*How to complete this task:*
From the records below, set down exactly the lines starting with the line that contains "Caching demystified: Inspect, clear, and" and going on through the line that contains "Cache inspection and management (7 min)". Nothing else is wanted.

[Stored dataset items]
----------------------------------------
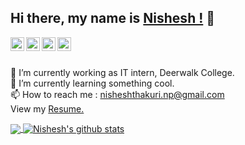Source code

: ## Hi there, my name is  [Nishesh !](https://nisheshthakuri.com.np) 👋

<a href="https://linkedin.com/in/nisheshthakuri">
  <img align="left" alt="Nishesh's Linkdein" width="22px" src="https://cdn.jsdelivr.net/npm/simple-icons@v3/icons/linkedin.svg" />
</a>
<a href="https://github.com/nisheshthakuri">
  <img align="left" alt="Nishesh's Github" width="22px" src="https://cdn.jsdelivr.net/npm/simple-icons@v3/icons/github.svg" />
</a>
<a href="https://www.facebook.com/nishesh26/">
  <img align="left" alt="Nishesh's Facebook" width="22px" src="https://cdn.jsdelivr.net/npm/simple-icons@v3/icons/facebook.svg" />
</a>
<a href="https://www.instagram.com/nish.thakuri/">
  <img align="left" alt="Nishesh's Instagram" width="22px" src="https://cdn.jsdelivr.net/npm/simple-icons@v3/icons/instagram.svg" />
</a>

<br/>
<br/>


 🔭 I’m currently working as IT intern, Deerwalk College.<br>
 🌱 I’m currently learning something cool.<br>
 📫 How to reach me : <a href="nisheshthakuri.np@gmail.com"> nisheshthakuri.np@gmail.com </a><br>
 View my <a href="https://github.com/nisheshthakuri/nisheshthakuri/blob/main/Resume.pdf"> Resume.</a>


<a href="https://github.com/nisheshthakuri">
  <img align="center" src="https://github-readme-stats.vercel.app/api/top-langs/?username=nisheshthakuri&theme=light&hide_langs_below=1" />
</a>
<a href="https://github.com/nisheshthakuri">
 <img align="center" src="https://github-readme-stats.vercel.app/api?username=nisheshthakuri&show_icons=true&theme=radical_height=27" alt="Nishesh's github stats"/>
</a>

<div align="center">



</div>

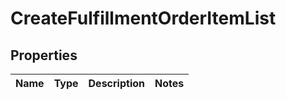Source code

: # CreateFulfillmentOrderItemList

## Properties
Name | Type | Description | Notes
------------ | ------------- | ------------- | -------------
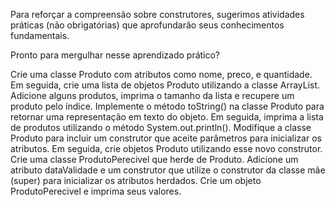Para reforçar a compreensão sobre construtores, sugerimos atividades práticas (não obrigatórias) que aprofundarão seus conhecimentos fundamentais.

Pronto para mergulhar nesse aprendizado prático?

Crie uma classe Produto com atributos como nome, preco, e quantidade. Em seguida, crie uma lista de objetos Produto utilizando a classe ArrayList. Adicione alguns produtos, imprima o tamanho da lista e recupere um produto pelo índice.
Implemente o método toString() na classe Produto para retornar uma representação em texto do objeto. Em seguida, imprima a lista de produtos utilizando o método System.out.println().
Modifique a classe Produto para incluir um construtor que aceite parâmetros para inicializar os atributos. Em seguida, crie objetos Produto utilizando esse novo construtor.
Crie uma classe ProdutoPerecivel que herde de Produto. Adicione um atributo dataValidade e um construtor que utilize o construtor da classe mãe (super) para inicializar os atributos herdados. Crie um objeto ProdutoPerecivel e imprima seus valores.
----------------------------------------
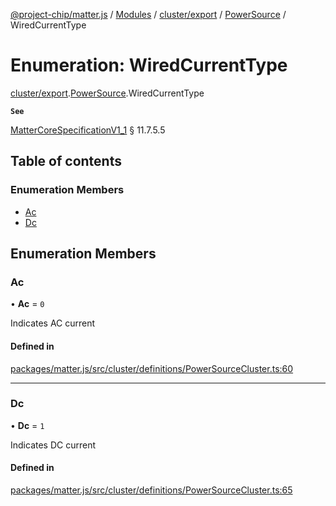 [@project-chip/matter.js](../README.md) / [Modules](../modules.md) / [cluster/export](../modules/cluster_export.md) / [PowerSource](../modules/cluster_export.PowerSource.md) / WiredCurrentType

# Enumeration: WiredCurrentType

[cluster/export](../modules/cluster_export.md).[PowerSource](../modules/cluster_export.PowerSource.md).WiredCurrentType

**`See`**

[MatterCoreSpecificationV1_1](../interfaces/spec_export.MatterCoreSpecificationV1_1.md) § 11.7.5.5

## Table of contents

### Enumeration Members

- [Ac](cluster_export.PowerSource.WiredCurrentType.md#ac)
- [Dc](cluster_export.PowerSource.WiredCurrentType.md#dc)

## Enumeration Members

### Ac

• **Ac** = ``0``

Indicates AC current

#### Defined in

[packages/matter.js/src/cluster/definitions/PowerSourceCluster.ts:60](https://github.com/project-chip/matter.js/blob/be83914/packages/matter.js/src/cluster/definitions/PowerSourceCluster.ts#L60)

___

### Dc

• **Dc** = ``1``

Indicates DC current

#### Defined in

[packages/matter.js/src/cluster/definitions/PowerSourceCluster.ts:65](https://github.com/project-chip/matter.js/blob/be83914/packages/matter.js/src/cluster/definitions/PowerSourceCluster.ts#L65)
----------------------------------------
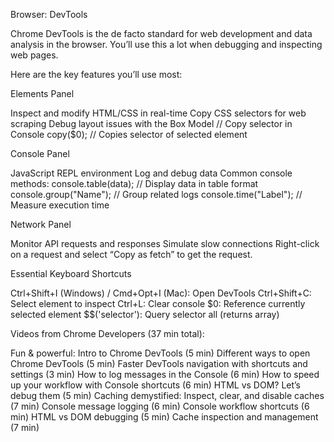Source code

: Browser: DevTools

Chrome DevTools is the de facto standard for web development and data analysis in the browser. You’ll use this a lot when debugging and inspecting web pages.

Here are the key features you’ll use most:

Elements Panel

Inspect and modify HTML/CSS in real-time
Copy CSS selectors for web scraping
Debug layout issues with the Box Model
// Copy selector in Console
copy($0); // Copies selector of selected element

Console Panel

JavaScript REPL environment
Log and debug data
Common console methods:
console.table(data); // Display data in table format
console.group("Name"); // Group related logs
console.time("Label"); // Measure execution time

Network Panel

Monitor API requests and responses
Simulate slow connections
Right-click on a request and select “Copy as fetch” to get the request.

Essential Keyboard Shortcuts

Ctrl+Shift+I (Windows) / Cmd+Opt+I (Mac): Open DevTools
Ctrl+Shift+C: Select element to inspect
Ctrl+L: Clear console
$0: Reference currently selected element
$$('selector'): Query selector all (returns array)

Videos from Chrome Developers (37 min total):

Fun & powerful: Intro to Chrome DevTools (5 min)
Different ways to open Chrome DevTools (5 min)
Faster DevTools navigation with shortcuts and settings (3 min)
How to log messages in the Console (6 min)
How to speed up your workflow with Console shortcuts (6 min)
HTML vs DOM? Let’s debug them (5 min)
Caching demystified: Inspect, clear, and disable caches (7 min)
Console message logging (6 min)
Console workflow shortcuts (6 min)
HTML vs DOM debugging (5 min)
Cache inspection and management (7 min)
----------------------------------------
*Expected output:*
Caching demystified: Inspect, clear, and disable caches (7 min)
Console message logging (6 min)
Console workflow shortcuts (6 min)
HTML vs DOM debugging (5 min)
Cache inspection and management (7 min)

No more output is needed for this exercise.